The journey of every farmer and rancher aims to nourish the nations in this generation and those to come. To do that, more and more are realizing the need to improve, not merely sustain, the land by rebuilding soil health through a process known as regenerative agriculture.

What is Regenerative Agriculture?

Regenerative agriculture surpasses sustainability. It addresses the reality that much of the nation’s land, air and water is degraded or polluted, and it takes a long view that considers what we can do to actually improve the quality of those resources. It seeks to nurture the land’s natural abilities, to restore degraded soils using practices based on ecological principles — thinking of soil, plant, animal and water as part of one interconnected system that serves as the foundation for society.
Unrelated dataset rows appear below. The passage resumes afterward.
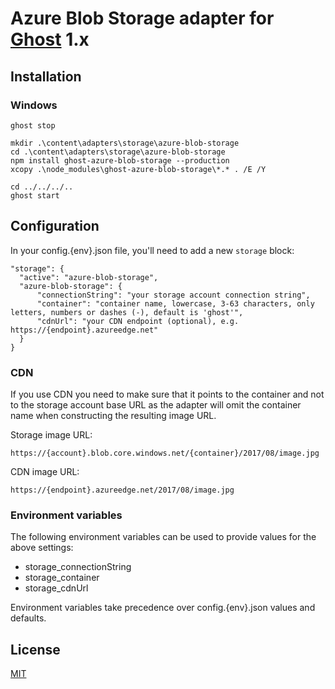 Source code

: # Azure Blob Storage adapter for [Ghost](https://github.com/TryGhost/Ghost) 1.x

## Installation

### Windows

```
ghost stop

mkdir .\content\adapters\storage\azure-blob-storage
cd .\content\adapters\storage\azure-blob-storage
npm install ghost-azure-blob-storage --production
xcopy .\node_modules\ghost-azure-blob-storage\*.* . /E /Y

cd ../../../..
ghost start
```

## Configuration

In your config.{env}.json file, you'll need to add a new `storage` block: 

```
"storage": {
  "active": "azure-blob-storage",
  "azure-blob-storage": {
      "connectionString": "your storage account connection string",
      "container": "container name, lowercase, 3-63 characters, only letters, numbers or dashes (-), default is 'ghost'",
      "cdnUrl": "your CDN endpoint (optional), e.g. https://{endpoint}.azureedge.net"
  }
}
```
### CDN

If you use CDN you need to make sure that it points to the container and not to the storage account base URL as the adapter will omit the container name when constructing the resulting image URL.

Storage image URL:
```
https://{account}.blob.core.windows.net/{container}/2017/08/image.jpg
```

CDN image URL:
```
https://{endpoint}.azureedge.net/2017/08/image.jpg
```

### Environment variables

The following environment variables can be used to provide values for the above settings:

- storage_connectionString
- storage_container
- storage_cdnUrl

Environment variables take precedence over config.{env}.json values and defaults.

## License

[MIT](./LICENSE)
For farmers and ranchers, regenerative agriculture ultimately builds soil organic matter and resiliency of the land, making it more drought tolerant and disease resistant. It also results in cleaner air and water, enhances wildlife habitat, and captures carbon to combat climate variability — for the benefit of all society. Finally, these principles help keep ranches profitable through decreased use of chemical inputs and increased yields. However, embarking on the regenerative journey is no easy task.

Cow in pasture
Grazing lands provide habitat for wildlife and for domesticated animals that provide protein, fiber, medicine and other important products. These lands also store water and carbon in the soil.

The path is filled with ups and downs. It is best traveled with friends and guides familiar with the potholes and promising detours. Still, much of the journey is not fully mapped. Causal pathways between management practices and land regeneration need science-based evaluations. Technologies require testing. Research then must transform into practical solutions followed by education that empowers farmers and ranchers to make decisions with confidence.
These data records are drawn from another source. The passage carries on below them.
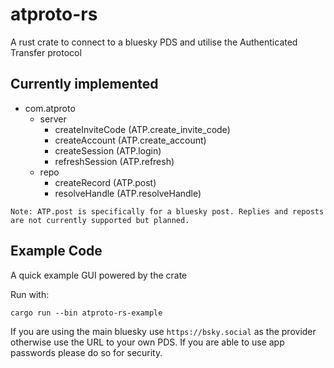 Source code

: # atproto-rs

A rust crate to connect to a bluesky PDS and utilise the Authenticated Transfer protocol

## Currently implemented
- com.atproto
    - server
        - createInviteCode (ATP.create_invite_code)
        - createAccount (ATP.create_account)
        - createSession (ATP.login)
        - refreshSession (ATP.refresh)
    - repo
        - createRecord (ATP.post)
        - resolveHandle (ATP.resolveHandle)

`Note: ATP.post is specifically for a bluesky post. Replies and reposts are not currently supported but planned.`

## Example Code
A quick example GUI powered by the crate

Run with:

```
cargo run --bin atproto-rs-example
```

If you are using the main bluesky use `https://bsky.social` as the provider otherwise use the URL to your own PDS. If you are able to use app passwords please do so for security. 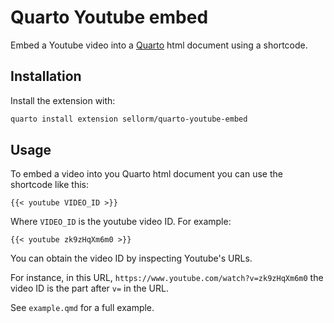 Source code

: # Quarto Youtube embed

Embed a Youtube video into a [Quarto](https://quarto.org) html document using a shortcode.

## Installation

Install the extension with:

``` bash
quarto install extension sellorm/quarto-youtube-embed
```

## Usage

To embed a video into you Quarto html document you can use the shortcode like this:

```
{{< youtube VIDEO_ID >}}
```

Where `VIDEO_ID` is the youtube video ID. For example:

```
{{< youtube zk9zHqXm6m0 >}}
```

You can obtain the video ID by inspecting Youtube's URLs.

For instance, in this URL, `https://www.youtube.com/watch?v=zk9zHqXm6m0` the video ID is the part after `v=` in the URL.

See `example.qmd` for a full example.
For the past 74 years, Noble Research Institute has guided farmers and ranchers as they steward our nation’s grazing lands and provide food and fiber for families — their own and those beyond the farm gate.

This annual report is a glimpse into their journey of sacrifice, one that is supported by Noble through research, education and consultation. It is a peek into the long road to renewal.

Gary Price

We’re passionate about what we do. We don’t consider it work. We just consider ourselves fortunate and blessed. But this is greater than that. We want to make sure we leave the land better than we found it.”
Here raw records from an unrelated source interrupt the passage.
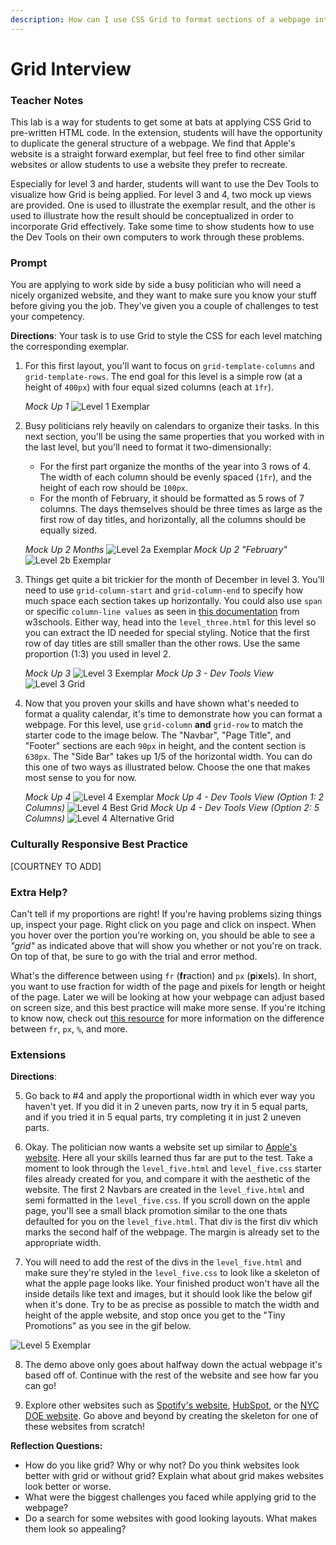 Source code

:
 ```yaml
---
description: How can I use CSS Grid to format sections of a webpage into different sizes and orientations?
---
```


# Grid Interview

### Teacher Notes

This lab is a way for students to get some at bats at applying CSS Grid to pre-written HTML code. In the extension, students will have the opportunity to duplicate the general structure of a webpage. We find that Apple's website is a straight forward exemplar, but feel free to find other similar websites or allow students to use a website they prefer to recreate.

Especially for level 3 and harder, students will want to use the Dev Tools to visualize how Grid is being applied. For level 3 and 4, two mock up views are provided. One is used to illustrate the exemplar result, and the other is used to illustrate how the result should be conceptualized in order to incorporate Grid effectively.  Take some time to show students how to use the Dev Tools on their own computers to work through these problems. 

### Prompt

You are applying to work side by side a busy politician who will need a nicely organized website, and they want to make sure you know your stuff before giving you the job. They've given you a couple of challenges to test your competency.

**Directions**: Your task is to use Grid to style the CSS for each level matching the corresponding exemplar.

1. For this first layout, you'll want to focus on `grid-template-columns` and `grid-template-rows`. The end goal for this level is a simple row (at a height of `400px`) with four equal sized columns (each at `1fr`).

    _Mock Up 1_
    ![Level 1 Exemplar](U1LAB3.1-Starter/level1/img/level1.png)

2. Busy politicians rely heavily on calendars to organize their tasks. In this next section, you'll be using the same properties that you worked with in the last level, but you'll need to format it two-dimensionally:
   - For the first part organize the months of the year into 3 rows of 4. The width of each column should be evenly spaced (`1fr`), and the height of each row should be `100px`.
   - For the month of February, it should be formatted as 5 rows of 7 columns. The days themselves should be three times as large as the first row of day titles, and horizontally, all the columns should be equally sized.

    _Mock Up 2 Months_
    ![Level 2a Exemplar](U1LAB3.1-Starter/level2/img/level2a.png)
    _Mock Up 2 "February"_
    ![Level 2b Exemplar](U1LAB3.1-Starter/level2/img/level2b.png)

3. Things get quite a bit trickier for the month of December in level 3. You'll need to use `grid-column-start` and `grid-column-end` to specify how much space each section takes up horizontally. You could also use `span` or specific `column-line values` as seen in [this documentation](https://www.w3schools.com/cssref/pr_grid-column.asp) from w3schools. Either way, head into the `level_three.html` for this level so you can extract the ID needed for special styling. Notice that the first row of day titles are still smaller than the other rows. Use the same proportion (1:3) you used in level 2.

    _Mock Up 3_
    ![Level 3 Exemplar](U1LAB3.1-Starter/level3/img/level3.png)
    _Mock Up 3 - Dev Tools View_
    ![Level 3 Grid](U1LAB3.1-Starter/level3/img/level3-grid.png)

4. Now that you proven your skills and have shown what's needed to format a quality calendar, it's time to demonstrate how you can format a webpage. For this level, use `grid-column` **and** `grid-row` to match the starter code to the image below. The "Navbar", "Page Title", and "Footer" sections are each `90px` in height, and the content section is `630px`. The "Side Bar" takes up 1/5 of the horizontal width. You can do this one of two ways as illustrated below. Choose the one that makes most sense to you for now.

    _Mock Up 4_
    ![Level 4 Exemplar](U1LAB3.1-Starter/level4/img/level4.png)
    _Mock Up 4 - Dev Tools View (Option 1: 2 Columns)_
    ![Level 4 Best Grid](U1LAB3.1-Starter/level4/img/level4-fr-grid.png)
    _Mock Up 4 - Dev Tools View (Option 2: 5 Columns)_
    ![Level 4 Alternative Grid](U1LAB3.1-Starter/level4/img/level4-grid.png)

### Culturally Responsive Best Practice

[COURTNEY TO ADD]

### Extra Help?

Can't tell if my proportions are right! If you're having problems sizing things up, inspect your page. Right click on you page and click on inspect. When you hover over the portion you're working on, you should be able to see a _"grid"_ as indicated above that will show you whether or not you're on track. On top of that, be sure to go with the trial and error method.

What's the difference between using `fr` (**fr**action) and `px` (**p**i**x**els). In short, you want to use fraction for width of the page and pixels for length or height of the page. Later we will be looking at how your webpage can adjust based on screen size, and this best practice will make more sense. If you're itching to know now, check out [this resource](https://medium.com/swlh/css-units-which-ones-to-use-and-avoid-31e4ed461f9) for more information on the difference between `fr`, `px`, `%`, and more.

### Extensions

**Directions**:

5. Go back to #4 and apply the proportional width in which ever way you haven't yet. If you did it in 2 uneven parts, now try it in 5 equal parts, and if you tried it in 5 equal parts, try completing it in just 2 uneven parts.

6. Okay. The politician now wants a website set up similar to [Apple's website](https://www.apple.com/mac/). Here all your skills learned thus far are put to the test. Take a moment to look through the `level_five.html` and `level_five.css` starter files already created for you, and compare it with the aesthetic of the website. The first 2 Navbars are created in the `level_five.html` and semi formatted in the `level_five.css`. If you scroll down on the apple page, you'll see a small black promotion similar to the one thats defaulted for you on the `level_five.html`. That div is the first div which marks the second half of the webpage. The margin is already set to the appropriate width.

7. You will need to add the rest of the divs in the `level_five.html` and make sure they're styled in the `level_five.css` to look like a skeleton of what the apple page looks like. Your finished product won't have all the inside details like text and images, but it should look like the below gif when it's done. Try to be as precise as possible to match the width and height of the apple website, and stop once you get to the "Tiny Promotions" as you see in the gif below.

![Level 5 Exemplar](U1LAB3.1-Starter/level5/assets/level5-demo.gif)

8. The demo above only goes about halfway down the actual webpage it's based off of. Continue with the rest of the website and see how far you can go!

9. Explore other websites such as [Spotify's website](https://www.spotify.com/us/free/), [HubSpot](https://www.hubspot.com/), or the [NYC DOE website](https://www.schools.nyc.gov/). Go above and beyond by creating the skeleton for one of these websites from scratch!

**Reflection Questions:**

- How do you like grid? Why or why not? Do you think websites look better with grid or without grid? Explain what about grid makes websites look better or worse.
- What were the biggest challenges you faced while applying grid to the webpage?
- Do a search for some websites with good looking layouts. What makes them look so appealing?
Gary Price, 77 Ranch, Texas

Regenerative agriculture is the process of restoring degraded soils using practices based on ecological principles.

Regenerative agriculture promotes:

  • Building soil organic matter and biodiversity.
  • Healthier and more productive soil that is drought- and flood-resilient.
  • Decreased use of chemical inputs and subsequent pollution.
  • Cleaner air and water.
  • Enhanced wildlife habitat.
  • Capturing carbon in the soil to combat climate variability.

Why Grazing Lands

Most soil health initiatives are focused on row-crop acreages, which fails to address the hundreds of millions of acres of degrading grazing lands. Managed grazing animals — including cattle, horses, bison, sheep, goats and others — benefit the health of these lands. Noble Research Institute is focused on filling this gap by promoting land stewardship in grazing animal production with producer profitability.

  • 665 million acres of pasture and rangeland cover the U.S.
  • Cattle spend the majority of their lives on grazing lands and play a key role in nutrient recycling through manure distribution, stimulating plant growth and working the soil.
  • Grazing lands make up 41% of U.S. land usage, making it the single largest use in the nation — more than row crops, cities and timberland.
  • 85% of grazing lands in the U.S. are unsuitable for producing human food crops.
  • The biological plant-soil-microbe interactions of grazing operate in concert to store atmospheric carbon in the soil, which benefits production and mitigates climate variability.